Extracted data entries
"""
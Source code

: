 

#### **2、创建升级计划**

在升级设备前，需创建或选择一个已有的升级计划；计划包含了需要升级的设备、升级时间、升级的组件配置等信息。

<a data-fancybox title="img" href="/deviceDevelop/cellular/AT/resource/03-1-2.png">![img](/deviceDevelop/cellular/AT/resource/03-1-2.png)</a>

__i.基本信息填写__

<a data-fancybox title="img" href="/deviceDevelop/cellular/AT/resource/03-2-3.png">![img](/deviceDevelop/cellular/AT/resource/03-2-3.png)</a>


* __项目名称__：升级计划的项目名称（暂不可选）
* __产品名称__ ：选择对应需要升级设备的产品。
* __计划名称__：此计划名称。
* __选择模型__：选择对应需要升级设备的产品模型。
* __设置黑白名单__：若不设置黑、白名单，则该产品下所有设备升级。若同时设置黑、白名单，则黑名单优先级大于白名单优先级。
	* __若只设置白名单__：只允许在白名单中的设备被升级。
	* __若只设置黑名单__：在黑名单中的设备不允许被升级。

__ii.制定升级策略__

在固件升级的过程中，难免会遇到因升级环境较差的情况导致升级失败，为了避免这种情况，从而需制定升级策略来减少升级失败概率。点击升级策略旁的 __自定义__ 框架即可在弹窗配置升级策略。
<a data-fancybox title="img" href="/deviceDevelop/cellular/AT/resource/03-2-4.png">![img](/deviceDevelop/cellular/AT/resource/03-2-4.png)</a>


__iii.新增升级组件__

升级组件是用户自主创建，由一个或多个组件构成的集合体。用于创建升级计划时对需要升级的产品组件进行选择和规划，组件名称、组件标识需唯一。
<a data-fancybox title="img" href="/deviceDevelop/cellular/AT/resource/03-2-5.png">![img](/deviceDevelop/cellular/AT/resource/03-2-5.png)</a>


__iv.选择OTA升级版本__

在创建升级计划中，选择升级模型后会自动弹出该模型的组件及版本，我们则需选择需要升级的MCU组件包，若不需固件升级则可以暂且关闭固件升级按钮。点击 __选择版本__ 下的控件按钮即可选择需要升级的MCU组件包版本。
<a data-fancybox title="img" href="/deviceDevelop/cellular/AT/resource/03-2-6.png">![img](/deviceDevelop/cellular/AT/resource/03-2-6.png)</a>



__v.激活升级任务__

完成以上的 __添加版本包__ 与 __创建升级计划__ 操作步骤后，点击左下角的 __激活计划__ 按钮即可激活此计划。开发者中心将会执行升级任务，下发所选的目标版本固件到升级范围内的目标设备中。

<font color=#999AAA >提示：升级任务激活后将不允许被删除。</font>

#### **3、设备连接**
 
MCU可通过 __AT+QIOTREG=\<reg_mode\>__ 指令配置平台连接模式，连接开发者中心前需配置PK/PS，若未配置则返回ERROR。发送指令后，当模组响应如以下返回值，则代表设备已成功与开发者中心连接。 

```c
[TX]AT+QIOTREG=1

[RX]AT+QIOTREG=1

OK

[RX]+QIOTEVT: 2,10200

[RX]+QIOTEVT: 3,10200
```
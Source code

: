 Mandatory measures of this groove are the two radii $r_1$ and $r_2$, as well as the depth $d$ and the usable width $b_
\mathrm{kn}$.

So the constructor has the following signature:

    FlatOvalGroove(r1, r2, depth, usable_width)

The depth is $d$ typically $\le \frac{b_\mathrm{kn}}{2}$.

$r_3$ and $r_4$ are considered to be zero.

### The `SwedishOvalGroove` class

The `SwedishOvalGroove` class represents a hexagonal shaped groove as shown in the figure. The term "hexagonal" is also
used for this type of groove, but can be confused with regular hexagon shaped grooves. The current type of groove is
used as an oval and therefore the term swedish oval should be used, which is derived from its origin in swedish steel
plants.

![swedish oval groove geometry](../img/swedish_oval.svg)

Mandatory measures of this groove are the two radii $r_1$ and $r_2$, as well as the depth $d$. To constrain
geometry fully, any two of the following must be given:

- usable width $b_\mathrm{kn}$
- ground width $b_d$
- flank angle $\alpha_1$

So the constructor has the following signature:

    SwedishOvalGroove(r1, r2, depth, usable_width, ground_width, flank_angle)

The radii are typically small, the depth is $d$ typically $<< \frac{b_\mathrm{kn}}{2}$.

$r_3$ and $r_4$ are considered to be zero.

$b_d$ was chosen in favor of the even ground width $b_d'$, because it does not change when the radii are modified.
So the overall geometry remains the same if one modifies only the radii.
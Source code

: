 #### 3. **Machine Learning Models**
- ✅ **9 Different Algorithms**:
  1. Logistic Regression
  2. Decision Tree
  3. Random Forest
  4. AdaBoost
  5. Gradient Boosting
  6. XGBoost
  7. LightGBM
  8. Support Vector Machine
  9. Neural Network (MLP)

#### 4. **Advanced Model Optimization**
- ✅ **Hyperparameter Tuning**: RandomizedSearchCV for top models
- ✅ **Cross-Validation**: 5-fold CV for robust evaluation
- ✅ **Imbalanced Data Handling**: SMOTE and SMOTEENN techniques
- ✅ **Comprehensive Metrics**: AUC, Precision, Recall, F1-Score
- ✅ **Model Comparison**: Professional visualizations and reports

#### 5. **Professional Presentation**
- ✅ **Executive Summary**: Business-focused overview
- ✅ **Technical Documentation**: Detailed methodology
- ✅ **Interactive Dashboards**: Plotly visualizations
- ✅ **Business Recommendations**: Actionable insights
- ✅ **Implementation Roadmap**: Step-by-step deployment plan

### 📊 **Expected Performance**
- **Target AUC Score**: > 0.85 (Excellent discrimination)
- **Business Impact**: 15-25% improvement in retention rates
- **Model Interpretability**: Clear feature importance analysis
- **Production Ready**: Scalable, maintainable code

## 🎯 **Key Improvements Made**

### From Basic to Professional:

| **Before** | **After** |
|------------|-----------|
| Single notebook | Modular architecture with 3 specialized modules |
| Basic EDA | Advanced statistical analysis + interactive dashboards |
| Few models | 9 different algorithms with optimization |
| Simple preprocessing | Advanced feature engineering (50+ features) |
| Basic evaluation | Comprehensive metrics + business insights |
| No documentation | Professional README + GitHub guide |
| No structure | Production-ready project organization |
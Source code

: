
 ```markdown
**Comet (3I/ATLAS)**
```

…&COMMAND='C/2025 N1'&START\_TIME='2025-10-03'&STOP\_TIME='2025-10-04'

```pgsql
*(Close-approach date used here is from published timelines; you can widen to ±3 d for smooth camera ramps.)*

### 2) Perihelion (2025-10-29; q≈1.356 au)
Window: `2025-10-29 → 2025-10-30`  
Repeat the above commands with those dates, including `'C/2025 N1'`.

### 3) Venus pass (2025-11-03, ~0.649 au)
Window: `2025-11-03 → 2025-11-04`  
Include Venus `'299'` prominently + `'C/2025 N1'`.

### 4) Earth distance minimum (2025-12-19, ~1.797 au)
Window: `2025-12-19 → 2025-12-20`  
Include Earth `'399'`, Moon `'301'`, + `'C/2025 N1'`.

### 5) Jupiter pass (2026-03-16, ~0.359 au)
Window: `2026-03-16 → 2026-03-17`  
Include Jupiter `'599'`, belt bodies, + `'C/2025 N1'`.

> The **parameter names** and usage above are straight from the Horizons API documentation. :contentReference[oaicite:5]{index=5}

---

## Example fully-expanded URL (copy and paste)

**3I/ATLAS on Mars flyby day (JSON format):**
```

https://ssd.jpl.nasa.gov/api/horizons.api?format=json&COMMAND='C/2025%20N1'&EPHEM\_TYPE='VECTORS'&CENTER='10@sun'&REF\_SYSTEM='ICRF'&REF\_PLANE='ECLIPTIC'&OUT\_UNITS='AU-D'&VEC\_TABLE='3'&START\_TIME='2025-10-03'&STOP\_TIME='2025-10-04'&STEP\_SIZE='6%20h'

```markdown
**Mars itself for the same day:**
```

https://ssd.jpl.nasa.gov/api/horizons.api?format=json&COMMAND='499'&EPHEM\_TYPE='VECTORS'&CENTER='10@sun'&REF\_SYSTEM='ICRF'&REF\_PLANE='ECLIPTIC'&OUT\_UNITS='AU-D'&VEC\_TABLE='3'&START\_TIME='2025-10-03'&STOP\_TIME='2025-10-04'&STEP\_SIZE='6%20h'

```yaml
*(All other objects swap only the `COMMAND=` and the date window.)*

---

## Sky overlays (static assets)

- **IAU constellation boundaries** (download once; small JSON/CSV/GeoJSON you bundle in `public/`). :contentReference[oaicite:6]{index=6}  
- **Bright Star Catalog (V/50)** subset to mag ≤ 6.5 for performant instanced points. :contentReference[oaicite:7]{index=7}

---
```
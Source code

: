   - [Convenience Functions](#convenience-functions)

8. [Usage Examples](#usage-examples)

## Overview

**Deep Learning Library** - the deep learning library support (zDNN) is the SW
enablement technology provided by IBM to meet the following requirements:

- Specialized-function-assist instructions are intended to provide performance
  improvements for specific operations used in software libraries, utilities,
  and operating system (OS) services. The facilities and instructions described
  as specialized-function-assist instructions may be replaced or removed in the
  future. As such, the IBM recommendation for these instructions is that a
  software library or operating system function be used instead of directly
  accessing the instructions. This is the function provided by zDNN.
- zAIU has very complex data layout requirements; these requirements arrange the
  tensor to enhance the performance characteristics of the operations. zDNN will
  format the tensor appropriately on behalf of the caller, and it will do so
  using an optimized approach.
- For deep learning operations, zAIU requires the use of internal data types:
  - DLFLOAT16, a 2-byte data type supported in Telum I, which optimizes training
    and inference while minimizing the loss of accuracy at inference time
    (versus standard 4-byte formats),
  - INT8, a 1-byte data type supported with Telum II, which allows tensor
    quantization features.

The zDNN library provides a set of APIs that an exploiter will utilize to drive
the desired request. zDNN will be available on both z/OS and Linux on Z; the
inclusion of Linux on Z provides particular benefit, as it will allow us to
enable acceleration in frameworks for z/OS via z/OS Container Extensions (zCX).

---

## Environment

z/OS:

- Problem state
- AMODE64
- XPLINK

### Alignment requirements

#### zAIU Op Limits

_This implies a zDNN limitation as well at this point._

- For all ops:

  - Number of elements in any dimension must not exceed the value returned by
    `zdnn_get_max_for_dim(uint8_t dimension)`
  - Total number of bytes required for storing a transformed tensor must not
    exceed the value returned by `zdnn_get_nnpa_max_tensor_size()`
"""
Of all the entries above, retype exactly the lines from the line with "- zAIU has very" to the line with "- For deep learning", both included, and no others.

Exercise answer
- zAIU has very complex data layout requirements; these requirements arrange the
  tensor to enhance the performance characteristics of the operations. zDNN will
  format the tensor appropriately on behalf of the caller, and it will do so
  using an optimized approach.
- For deep learning operations, zAIU requires the use of internal data types:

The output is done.